People define themselves through their choices
The studies just described come from the book The Art of Choices written by Sheena Iyengar, a professor at Columbia University. In her book, Iyengar makes these observations. The way that people make choices as individual consumers of products and services has changed with industrialization. Buying was once very matter-of-fact due to limited options, but it has been transformed into collecting markers of personal identity. As “an ethos of independence” took over, getting noticed as an individual replaced blending in, and choice became an exercise of personal definition. Think Starbucks, automobiles, or clothing fashion. Now, people everywhere face substantial new alternatives. Options for family structure, political affiliation, and even eye color (with “tinted contact lenses”) let people express themselves in countless ways.

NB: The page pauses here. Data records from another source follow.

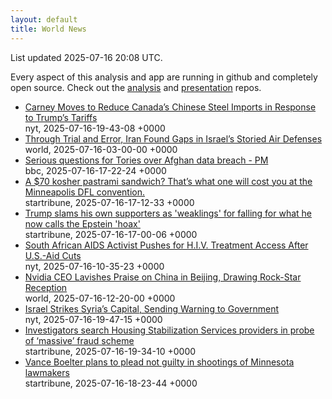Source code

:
 ```yaml
---
layout: default
title: World News
---
```


<div markdown="0">
<div class="byline small text-muted">List updated <span class="datetime">2025-07-16 20:08 UTC</span>.</div>

<p>Every aspect of this analysis and app are running in github and completely open source. Check out the <a href="https://github.com/Castro-Media/Analysis">analysis</a> and <a href="https://github.com/Castro-Media/TopStoryReview.com">presentation</a> repos.</p>
<ul>
<li><a href='https://www.nytimes.com/2025/07/16/world/canada/carney-trump-us-canada-steel-tariffs.html'>Carney Moves to Reduce Canada&#8217;s Chinese Steel Imports in Response to Trump&#8217;s Tariffs</a><div class='byline small text-muted'>nyt, <span class="datetime">2025-07-16-19-43-08 +0000</span></div></li>
<li><a href='https://www.wsj.com/world/middle-east/iran-israel-air-defense-362826e3'>Through Trial and Error, Iran Found Gaps in Israel&#8217;s Storied Air Defenses</a><div class='byline small text-muted'>world, <span class="datetime">2025-07-16-03-00-00 +0000</span></div></li>
<li><a href='https://www.bbc.com/news/articles/c98w2e9leywo'>Serious questions for Tories over Afghan data breach - PM</a><div class='byline small text-muted'>bbc, <span class="datetime">2025-07-16-17-22-24 +0000</span></div></li>
<li><a href='https://www.startribune.com/minneapolis-dfl-convention-expensive-sandwiches/601427578'>A $70 kosher pastrami sandwich? That&#8217;s what one will cost you at the Minneapolis DFL convention.</a><div class='byline small text-muted'>startribune, <span class="datetime">2025-07-16-17-12-33 +0000</span></div></li>
<li><a href='https://www.startribune.com/trump-slams-his-own-supporters-who-are-angered-over-how-his-team-has-handled-the-epstein-case/601429311'>Trump slams his own supporters as 'weaklings' for falling for what he now calls the Epstein 'hoax'</a><div class='byline small text-muted'>startribune, <span class="datetime">2025-07-16-17-00-06 +0000</span></div></li>
<li><a href='https://www.nytimes.com/2025/07/14/health/south-africa-aids-hiv-trump-funding-cuts.html'>South African AIDS Activist Pushes for H.I.V. Treatment Access After U.S.-Aid Cuts</a><div class='byline small text-muted'>nyt, <span class="datetime">2025-07-16-10-35-23 +0000</span></div></li>
<li><a href='https://www.wsj.com/world/asia/nvidia-ceo-lavishes-praise-on-china-in-beijing-drawing-rock-star-reception-3587377f'>Nvidia CEO Lavishes Praise on China in Beijing, Drawing Rock-Star Reception</a><div class='byline small text-muted'>world, <span class="datetime">2025-07-16-12-20-00 +0000</span></div></li>
<li><a href='https://www.nytimes.com/2025/07/16/world/middleeast/israel-syria-damascus-strikes.html'>Israel Strikes Syria&#8217;s Capital, Sending Warning to Government</a><div class='byline small text-muted'>nyt, <span class="datetime">2025-07-16-19-47-15 +0000</span></div></li>
<li><a href='https://www.startribune.com/housing-stabilization-services-fraud-investigation/601370168'>Investigators search Housing Stabilization Services providers in probe of &#8216;massive&#8217; fraud scheme</a><div class='byline small text-muted'>startribune, <span class="datetime">2025-07-16-19-34-10 +0000</span></div></li>
<li><a href='https://www.startribune.com/vance-boelter-plans-to-plead-not-guilty-to-charges-in-shootings-of-minnesota-lawmakers/601428737'>Vance Boelter plans to plead not guilty in shootings of Minnesota lawmakers</a><div class='byline small text-muted'>startribune, <span class="datetime">2025-07-16-18-23-44 +0000</span></div></li>
</ul>
</div>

Iyengar continues by stating that along with freedom, these decisions carry the burden of defining a person’s self-image. She describes three challenges make this hard: People believe they are more unique than they are, they want a consistent vision of themselves, and they want it to mesh with others’ views of them. With each potentially immobilizing choice, people define themselves privately and socially. Iyengar’s solution: Try to see your identity as ever changing, so that choosing helps you discover yourself.
If we replace organizations with people there are similarities.
The role of analytics to make choices for organizations
Analytics’ goal should be to gain insights and solve problems, to make better and quicker decisions with more accurate and fact-based data, and to take actions. “Big data” with high performance computing is allowing organizations to deploy business analytics to have more choices and make better decisions. But the three challenges that Iyengar describes also apply to organizations. For commercial companies they seek a competitive edge typically through differentiated products and services increasingly targeting differentiated customers.
Since customer preferences are not static – they are making individual choices on what to purchase – business analytics are essential to detect what is changing. They are also needed for organizations to uniquely define themselves. Ultimately the best source to gain a competitive edge is to grow competencies in employees with analytics – creating a culture for analytics.